Problem to solve — Please count the lines in the data below that hold "easy" and answer with the number by itself.

Records from a collection —
--- START ---
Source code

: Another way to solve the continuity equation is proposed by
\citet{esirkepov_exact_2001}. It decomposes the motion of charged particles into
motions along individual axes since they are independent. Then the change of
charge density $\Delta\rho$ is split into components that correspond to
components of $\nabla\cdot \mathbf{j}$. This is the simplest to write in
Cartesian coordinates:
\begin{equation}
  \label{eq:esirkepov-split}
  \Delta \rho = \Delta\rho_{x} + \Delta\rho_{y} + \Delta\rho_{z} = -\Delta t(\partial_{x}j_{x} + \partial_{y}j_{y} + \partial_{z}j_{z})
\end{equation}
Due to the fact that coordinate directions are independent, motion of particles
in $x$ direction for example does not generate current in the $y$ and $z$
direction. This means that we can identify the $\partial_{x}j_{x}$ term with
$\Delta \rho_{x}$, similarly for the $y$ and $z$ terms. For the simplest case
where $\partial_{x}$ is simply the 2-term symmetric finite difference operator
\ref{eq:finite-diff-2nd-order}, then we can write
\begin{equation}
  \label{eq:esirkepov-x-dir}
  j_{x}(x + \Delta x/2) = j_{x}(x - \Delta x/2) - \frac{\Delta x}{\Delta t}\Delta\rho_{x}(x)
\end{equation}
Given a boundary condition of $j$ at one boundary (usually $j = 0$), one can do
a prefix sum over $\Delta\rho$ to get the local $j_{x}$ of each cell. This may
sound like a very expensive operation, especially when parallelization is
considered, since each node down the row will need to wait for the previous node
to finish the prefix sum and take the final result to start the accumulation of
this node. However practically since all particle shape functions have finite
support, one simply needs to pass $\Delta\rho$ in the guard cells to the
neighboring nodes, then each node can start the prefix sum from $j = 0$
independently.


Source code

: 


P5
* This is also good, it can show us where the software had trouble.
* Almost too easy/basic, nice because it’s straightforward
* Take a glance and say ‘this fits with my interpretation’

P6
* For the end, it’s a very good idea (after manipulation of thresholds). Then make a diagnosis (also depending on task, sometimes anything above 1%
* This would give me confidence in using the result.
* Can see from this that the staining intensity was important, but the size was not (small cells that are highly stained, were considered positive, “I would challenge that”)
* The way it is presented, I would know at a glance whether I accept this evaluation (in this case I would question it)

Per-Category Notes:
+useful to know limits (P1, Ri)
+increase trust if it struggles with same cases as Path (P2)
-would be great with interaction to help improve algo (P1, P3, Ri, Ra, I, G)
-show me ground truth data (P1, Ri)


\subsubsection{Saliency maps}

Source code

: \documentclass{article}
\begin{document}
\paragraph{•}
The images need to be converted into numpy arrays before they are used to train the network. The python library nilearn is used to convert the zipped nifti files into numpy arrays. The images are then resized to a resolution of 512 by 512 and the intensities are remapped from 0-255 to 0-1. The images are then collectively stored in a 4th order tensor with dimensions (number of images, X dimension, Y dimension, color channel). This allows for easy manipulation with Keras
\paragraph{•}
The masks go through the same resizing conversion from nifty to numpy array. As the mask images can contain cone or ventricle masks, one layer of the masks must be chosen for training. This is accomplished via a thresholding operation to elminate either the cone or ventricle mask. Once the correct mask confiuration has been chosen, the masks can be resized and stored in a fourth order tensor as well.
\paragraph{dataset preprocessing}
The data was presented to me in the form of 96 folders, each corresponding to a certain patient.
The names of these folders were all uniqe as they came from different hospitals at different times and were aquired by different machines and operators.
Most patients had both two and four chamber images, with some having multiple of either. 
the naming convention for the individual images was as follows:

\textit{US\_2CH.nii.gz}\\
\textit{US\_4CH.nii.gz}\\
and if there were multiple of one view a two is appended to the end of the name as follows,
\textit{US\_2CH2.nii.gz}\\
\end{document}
--- END ---
Final answer — 2